Data Integration up to 90% Faster and Cheaper

Posted by Marty Loughlin on Nov 18, 2014 5:51:00 PM

Data Integration is one of those necessary but evil tasks that is part of almost every project - M&A, system consolidation, customer onboarding and regulatory reporting all require data to be moved, transformed or combined.

The traditional approach to doing data integration is to have experts in the source and target systems create a map that describes how every field in the source is transformed and moved to the appropriate field in the target. This map, often captured in Excel, is then handed off to an IT team to code the ETL job that does the work. This code is then handed off to yet more teams for testing and ultimately, deployment. This process is time consuming, error-prone and expensive.

A powerful new approach to addressing this challenge involves using semantic web technology as the "data glue" to guide integration and dramatically simplify the process.
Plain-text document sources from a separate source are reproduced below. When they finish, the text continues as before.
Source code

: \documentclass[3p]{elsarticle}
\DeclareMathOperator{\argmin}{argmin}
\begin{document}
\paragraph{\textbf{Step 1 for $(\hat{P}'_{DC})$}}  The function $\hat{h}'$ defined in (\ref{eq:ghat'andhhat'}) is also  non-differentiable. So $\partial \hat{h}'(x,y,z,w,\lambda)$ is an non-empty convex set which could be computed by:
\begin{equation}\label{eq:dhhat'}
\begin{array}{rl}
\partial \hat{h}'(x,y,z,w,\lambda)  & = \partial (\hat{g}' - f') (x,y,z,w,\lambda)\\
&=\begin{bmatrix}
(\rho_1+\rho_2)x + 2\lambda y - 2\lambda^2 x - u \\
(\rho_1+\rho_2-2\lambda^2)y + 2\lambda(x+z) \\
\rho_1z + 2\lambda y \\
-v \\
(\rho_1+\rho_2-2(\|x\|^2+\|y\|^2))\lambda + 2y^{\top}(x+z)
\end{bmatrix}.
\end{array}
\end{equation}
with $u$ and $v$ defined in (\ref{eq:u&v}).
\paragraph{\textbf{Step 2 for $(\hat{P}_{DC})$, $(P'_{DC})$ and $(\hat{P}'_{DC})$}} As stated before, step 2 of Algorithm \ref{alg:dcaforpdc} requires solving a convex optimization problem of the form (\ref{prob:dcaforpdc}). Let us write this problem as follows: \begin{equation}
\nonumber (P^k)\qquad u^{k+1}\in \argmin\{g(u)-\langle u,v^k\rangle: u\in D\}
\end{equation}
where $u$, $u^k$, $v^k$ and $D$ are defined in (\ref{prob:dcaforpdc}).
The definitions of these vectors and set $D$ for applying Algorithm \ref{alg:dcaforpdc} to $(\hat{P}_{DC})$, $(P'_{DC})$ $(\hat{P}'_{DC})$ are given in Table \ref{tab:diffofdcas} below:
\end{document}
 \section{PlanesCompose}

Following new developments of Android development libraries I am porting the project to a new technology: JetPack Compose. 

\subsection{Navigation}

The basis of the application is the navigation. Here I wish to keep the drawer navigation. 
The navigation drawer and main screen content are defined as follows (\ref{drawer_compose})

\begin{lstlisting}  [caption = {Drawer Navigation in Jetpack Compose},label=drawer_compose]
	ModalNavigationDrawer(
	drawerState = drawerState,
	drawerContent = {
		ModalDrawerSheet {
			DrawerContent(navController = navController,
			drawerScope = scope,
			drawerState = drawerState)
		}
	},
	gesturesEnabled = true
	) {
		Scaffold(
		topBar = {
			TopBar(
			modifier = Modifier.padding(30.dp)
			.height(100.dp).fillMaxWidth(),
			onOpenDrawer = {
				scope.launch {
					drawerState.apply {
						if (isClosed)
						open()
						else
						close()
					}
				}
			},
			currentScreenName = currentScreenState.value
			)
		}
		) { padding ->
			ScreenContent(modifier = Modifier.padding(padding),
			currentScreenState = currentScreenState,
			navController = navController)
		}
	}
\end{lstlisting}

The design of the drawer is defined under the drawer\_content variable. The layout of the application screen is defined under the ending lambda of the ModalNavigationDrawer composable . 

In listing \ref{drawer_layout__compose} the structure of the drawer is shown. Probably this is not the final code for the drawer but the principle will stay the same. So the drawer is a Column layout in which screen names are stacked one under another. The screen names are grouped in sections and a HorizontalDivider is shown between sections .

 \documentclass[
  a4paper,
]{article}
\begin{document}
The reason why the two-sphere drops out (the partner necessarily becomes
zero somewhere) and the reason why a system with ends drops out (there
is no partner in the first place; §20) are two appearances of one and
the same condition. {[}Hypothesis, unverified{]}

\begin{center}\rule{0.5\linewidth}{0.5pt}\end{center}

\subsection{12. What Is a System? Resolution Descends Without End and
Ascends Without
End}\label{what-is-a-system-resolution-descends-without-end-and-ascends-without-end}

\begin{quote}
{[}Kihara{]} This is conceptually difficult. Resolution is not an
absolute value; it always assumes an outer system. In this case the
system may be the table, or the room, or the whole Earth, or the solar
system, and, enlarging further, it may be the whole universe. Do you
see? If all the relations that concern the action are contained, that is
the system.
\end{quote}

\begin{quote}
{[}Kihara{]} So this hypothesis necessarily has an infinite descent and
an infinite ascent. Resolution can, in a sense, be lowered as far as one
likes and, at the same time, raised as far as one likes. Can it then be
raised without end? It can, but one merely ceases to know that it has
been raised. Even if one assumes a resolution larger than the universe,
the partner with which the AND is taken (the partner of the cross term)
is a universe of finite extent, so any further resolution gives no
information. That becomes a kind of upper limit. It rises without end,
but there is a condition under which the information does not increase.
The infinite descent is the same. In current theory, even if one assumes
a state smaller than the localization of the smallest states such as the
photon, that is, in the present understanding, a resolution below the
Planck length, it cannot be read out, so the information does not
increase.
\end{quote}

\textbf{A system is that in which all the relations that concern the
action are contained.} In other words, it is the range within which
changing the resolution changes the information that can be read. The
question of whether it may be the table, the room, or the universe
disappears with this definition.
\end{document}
There are several key components to this approach:

  • Using semantic models to describe data in standard business terms (e.g., FIBO, CDISC, existing enterprise model etc.)
  • Mapping source and target data to the semantic model instead of directly from source to target
  • Combining these maps as needed to create end-to-end semantic descriptions of ETL jobs
  • Automatically generating ETL code from the semantic descriptions for leading ETL tools (e.g., Informatica and Pentaho)

There are significant benefits to this approach:

  • Data integration can be done by business analysts with minimal IT involvement
  • Adding a new source or target only requires an expert in that system to map to the common model as all maps are reusable
  • The time and cost do an integration project can be reduced up to 90%
  • Projects can be repurposed to a new ETL tool with the click of a mouse
  • The semantic model that describes that data, sources, maps and transformation is always up-to-date and can be queried for data meaning and lineage

Check out Anzo Smart Data Integration from Cambridge Semantics to see this approach in action.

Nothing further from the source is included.